Os procuradores que se debruçaram sobre os esquemas de corrupção do ex-governador do Rio de Janeiro Sérgio Cabral (PMDB) disseram nesta terça-feira que não é possível vislumbrar um final para as investigações envolvendo o peemedebista. Cabral, preso desde o final do ano passado, já foi denunciado quatorze vezes pelo Ministério Público Federal (MPF).
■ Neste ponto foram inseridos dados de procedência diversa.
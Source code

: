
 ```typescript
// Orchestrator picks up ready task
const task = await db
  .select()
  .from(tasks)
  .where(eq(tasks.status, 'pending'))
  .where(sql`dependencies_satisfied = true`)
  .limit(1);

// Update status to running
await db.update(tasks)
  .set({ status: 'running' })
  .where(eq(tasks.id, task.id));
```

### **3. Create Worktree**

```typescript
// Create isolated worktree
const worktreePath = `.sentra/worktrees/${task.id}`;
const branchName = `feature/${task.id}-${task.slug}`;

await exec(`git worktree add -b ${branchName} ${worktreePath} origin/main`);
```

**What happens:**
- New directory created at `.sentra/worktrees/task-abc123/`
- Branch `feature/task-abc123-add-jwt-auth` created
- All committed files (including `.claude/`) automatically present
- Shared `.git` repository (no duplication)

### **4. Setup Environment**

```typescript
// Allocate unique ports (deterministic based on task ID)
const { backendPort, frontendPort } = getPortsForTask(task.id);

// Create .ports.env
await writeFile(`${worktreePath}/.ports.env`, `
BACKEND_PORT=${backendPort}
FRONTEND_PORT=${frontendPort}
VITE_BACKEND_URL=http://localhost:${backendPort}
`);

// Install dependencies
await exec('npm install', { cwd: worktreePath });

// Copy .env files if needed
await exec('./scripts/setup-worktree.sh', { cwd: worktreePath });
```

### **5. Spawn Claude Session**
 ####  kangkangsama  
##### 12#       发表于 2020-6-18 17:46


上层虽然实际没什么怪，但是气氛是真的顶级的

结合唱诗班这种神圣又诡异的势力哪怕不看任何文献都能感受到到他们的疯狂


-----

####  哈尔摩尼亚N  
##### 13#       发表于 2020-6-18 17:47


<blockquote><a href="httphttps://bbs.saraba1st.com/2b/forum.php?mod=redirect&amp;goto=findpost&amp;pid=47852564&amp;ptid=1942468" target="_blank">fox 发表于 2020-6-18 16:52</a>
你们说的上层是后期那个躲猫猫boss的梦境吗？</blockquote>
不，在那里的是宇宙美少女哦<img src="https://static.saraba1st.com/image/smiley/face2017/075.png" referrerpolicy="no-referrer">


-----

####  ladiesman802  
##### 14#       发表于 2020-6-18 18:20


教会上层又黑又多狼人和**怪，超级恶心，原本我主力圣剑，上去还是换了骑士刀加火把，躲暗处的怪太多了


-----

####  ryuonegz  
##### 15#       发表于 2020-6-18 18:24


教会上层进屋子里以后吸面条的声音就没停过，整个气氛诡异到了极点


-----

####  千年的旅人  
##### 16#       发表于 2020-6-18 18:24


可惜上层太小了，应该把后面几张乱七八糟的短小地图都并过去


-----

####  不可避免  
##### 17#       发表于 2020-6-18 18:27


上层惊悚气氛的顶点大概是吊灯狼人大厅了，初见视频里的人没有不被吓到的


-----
“Sem dúvidas [o volume de propina] pode ser maior. Desde a Operação Calicute [que prendeu o ex-governador, em novembro], avançamos muito na definição da extensão do dano causado pela organização criminosa chefiada por Sergio Cabral. Mas, de fato, fica difícil imaginar o final ainda. Basta ver no organograma da administração pública quantas secretarias tem”, afirmou o procurador Leonardo Freitas.
Ao apresentarem duas novas denúncias contra o ex-governador e o ex-presidente do Departamento de Transportes do Estado (Detro) Rogério Onofre, os procuradores declararam ter descoberto a propina mais vultosa recebida individualmente por Cabral até agora. São 144,8 milhões de reais, pagos em 197 repasses feitos por empresas de transportes de passageiros que atuaram no Rio entre 2010 e 2016.
Os valores foram encontrados em uma “contabilidade incontestável”, segundo o MPF. O esquema desvelado também incluiu os setores de obras e da saúde. Cabral e Onofre foram acusados por corrupção, lavagem de dinheiro, crime contra o sistema financeiro e organização criminosa. “Nos contratos de obras públicas a regra era de 5% [do valor das obras para Cabral], e pode haver propinas maiores do que essa que estamos imputando hoje”, afirmou o procurador da República José Augusto Vagos.
Cabral recebia também um “bônus” quando tomava medidas consideradas muito importantes pelos empresários de ônibus: em janeiro de 2014, a redução de 50% do IPVA dos coletivos lhe rendeu 13 milhões de reais. “É importante que fique claro que essa propina [a Cabral] era mensal, às vezes, até quinzenal, independentemente de época de eleição, e que ele continuou a receber após o fim do mandato [em 2014]. Em época de campanha havia aportes diferenciados”, disse Vagos.
Os procuradores apontaram nas duas novas denúncias a atuação da Federação das Empresas de Transportes de Passageiros do Estado (Fetranspor), que reúne sindicatos, no esquema. Eles levantaram provas de que a uma “caixinha de propina” foram destinados repasses de 26 empresas de ônibus, num total de 250 milhões de reais, a agentes públicos e políticos entre 2013 e 2016.
A operação
As acusações, que partiram da Operação Ponto Final, desdobramento da Operação Lava Jato, foram protocoladas na segunda-feira, na 7ª Vara Federal Criminal do Rio. Os procuradores detalharam o seu conteúdo na manhã desta terça. Eles pediram o bloqueio de pelo menos 520 milhões de reais de membros da organização para reparação dos danos causados ao erário. A propina era lavada e enviada ao exterior, segundo o MPF.
Outros 23 investigados na Ponto Final foram denunciados, entre empresários de ônibus e servidores do estado. Cabral teria recebido propina pelo menos entre julho de 2010 a outubro de 2016. No mesmo período, Rogério Onofre ficou com 43,4 milhões de reais, segundo o MPF. O ex-presidente da Detro também está preso.
Os pagamentos ilícitos garantiam a liderança de empresários nos transportes no Rio, além de benefícios na política tarifária e benesses tributárias. As denúncias citam o aumento de 7% das passagens de ônibus intermunicipais em dezembro de 2009, por decisão de Cabral e de Onofre, como contrapartida do estado às contribuições para a “caixinha”.
As informações foram levantadas graças às colaborações premiadas do doleiro Álvaro Novis e do ex-presidente do Tribunal de Contas do Estado Jonas Lopes, alvos de operações anteriores da PF, e ainda com a quebra do sigilo telefônico e de e-mails dos envolvidos e material arrecadado em buscas da polícia.